This interpretation of Dawkins's simulation was, however, wrong. Concerning generations, Dawkins writes [5]

The computer examines the 'progeny' of the original phrases, and chooses the one, however slightly, most resembles the target phrase...

Since "phrases" is plural, Dawkins uses more than one child per generation.

So what was the search algorithm used by Dawkins? Unfortunately, Richard Dawkins no longer has the code he used for the simulation. Copies of the code were apparently distributed to others. Denyse O'Leary, author and blogger extraordinaire, initiated a contest to find the original code [9]. Over 375 responses were received, but no definitive code was identified. There was general consensus that, rather than partitioned search, Dawkins used a Hamming oracle [11].

In response, Ewert, Montañez, Dembski and Marks published a paper where various implementations of Hamming oracle solutions to the WEASEL problem are analyzed [11]. They also proposed a deterministic search algorithm, FOOHOA, that outperforms the evolutionary search. You can examine them all with the Weasel Ware Simulation.

The mathematical details for the partitioned search are here [10] and those for the Hamming oracle are here [11].

Ewert et al. [11] also proposed a "search for the search" for the optimal algorithm to extract active information from the Hamming oracle.

The bottom line in all these implementations is the same. The source of the active information in the WEASEL problem is not the evolutionary algorithm. The source of active information is the oracle - either the oracle used in the partitioned search or the Hamming oracle. In fact, the evolutionary search uses the oracle poorly. On a per query basis, active information is seen to be extracted much more efficiently using other means.

Are we sure one of these is the algorithm used by Dawkins? No. But we've covered a lot of bases. If you runs across Dawkins's original code, please let us know.

Oracles

An oracle is a source of active information [3]. Asking an oracle a question is a "query". Oracles, when queried, provide information rich responses.

The game of 20 Questions illustrates the idea of an oracle. The 20 Questions oracle, who has some specific animal, vegetable or mineral in mind, is queried with questions answered with a "yes" or a "no". The search is complete when the object the oracle has in mind is identified.

Answers to queries typically come at a cost. In 20 Questions, each query is valuable in the sense that, after the twentieth question, you have spent all of your queries. In evolutionary computing, answering queries usually uses most of the computing resources. The cost here is thus computer time. The number of queries required for a successful completion to a search is a measure of how much active information is provided by the oracle and how wisely the questioner has used the oracle.

Some oracles are smarter than others. For the WEASEL example, we consider three oracles. The first is a stupid "needle in a haystack" oracle that, when presented with a 28 character string of letters will respond either "no", the character string is not the weasel phrase or "yes", the phrase is the correct answer. If the phrase has only one incorrect letter, the oracle responds with a "no". The oracle provides no indication of whether or not we are close in some sense to the right answer.

A smarter "divide and conquer" oracle, when presented with a string of letters, returns the phrase submitted to it with some of the letters colored red. For example


						MPOIUYTRCDDXDSPONHUZARTYUXEL

means "the five letters that are red are correct. The others are wrong." The divide and conquer oracle can provide significantly more active information than a needle in a haystack oracle [6].

The third oracle, a Hamming oracle, is examined below.

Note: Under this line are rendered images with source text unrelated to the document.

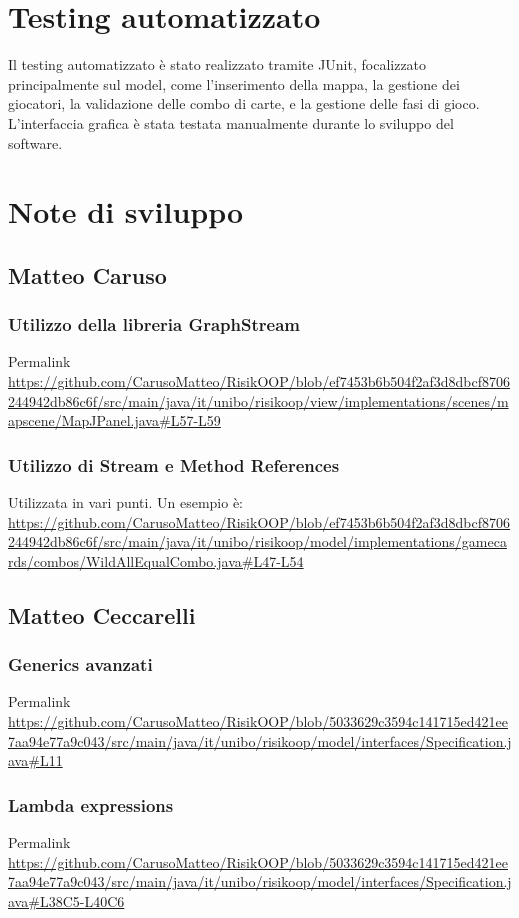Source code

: \documentclass[a4paper,12pt]{report}
\begin{document}
\section{Testing automatizzato}
Il testing automatizzato è stato realizzato tramite JUnit, focalizzato principalmente sul model, come l'inserimento della mappa, la gestione dei giocatori, la validazione delle combo di carte, e la gestione delle fasi di gioco.
L'interfaccia grafica è stata testata manualmente durante lo sviluppo del software.

\section{Note di sviluppo}
\subsection{Matteo Caruso}
\subsubsection{Utilizzo della libreria GraphStream}
Permalink \url{https://github.com/CarusoMatteo/RisikOOP/blob/ef7453b6b504f2af3d8dbcf8706244942db86c6f/src/main/java/it/unibo/risikoop/view/implementations/scenes/mapscene/MapJPanel.java#L57-L59}
\subsubsection{Utilizzo di Stream e Method References}
Utilizzata in vari punti. Un esempio è: \url{https://github.com/CarusoMatteo/RisikOOP/blob/ef7453b6b504f2af3d8dbcf8706244942db86c6f/src/main/java/it/unibo/risikoop/model/implementations/gamecards/combos/WildAllEqualCombo.java#L47-L54}

\subsection{Matteo Ceccarelli}
\subsubsection{Generics avanzati}
Permalink \url{https://github.com/CarusoMatteo/RisikOOP/blob/5033629c3594c141715ed421ee7aa94e77a9c043/src/main/java/it/unibo/risikoop/model/interfaces/Specification.java#L11}

\subsubsection{Lambda expressions}
Permalink \url{https://github.com/CarusoMatteo/RisikOOP/blob/5033629c3594c141715ed421ee7aa94e77a9c043/src/main/java/it/unibo/risikoop/model/interfaces/Specification.java#L38C5-L40C6}
\end{document}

An oracle can be used in different ways, some more wisely than others. In the game of 20 Questions, for example, an initial query of "Is it the missing right arm on Michelangelo's statue of David?" will, on average, generate a lot less information that the question "Is it vegetable?" [7].

Let's imagine a search where letters are first chosen randomly. For each letter, we can envision spinning a roulette wheel and randomly selecting a letter. Once a letter hits at a location, we keep it. For incorrect letters, we spin the roulette wheel again. We will call this use of the divide and conquer oracle a "partitioned search" [1].

A wiser use of the divide and conquer oracle is "deterministic search." Here, we step through the alphabet one letter at a time. We submit the letter A to the oracle and the oracle tells us all the places in the phrase containing the letter A. Next, we query for the letter B and identify all of the places in the phrase that contain B. Then C, D. ... all the way through Z and the space, * . We are guaranteed to identify the phrase in no more than 27 queries [8].

The deterministic search reveals the enormous information available from the divide and conquer oracle. Using a deterministic search, every letter and space in all of Shakespeare's works can be identified in 27 queries. All of the letters in all of the books in the Library of Congress can be identified in 27 queries! If we wish to distinguish lower from upper case letters, 26 additional queries are required. If we add numbers, punctuation, and other characters to the search, the alphabet increases to some value of N. Independent of the length, L, of the phrase, all of these characters can be identified in at least N queries.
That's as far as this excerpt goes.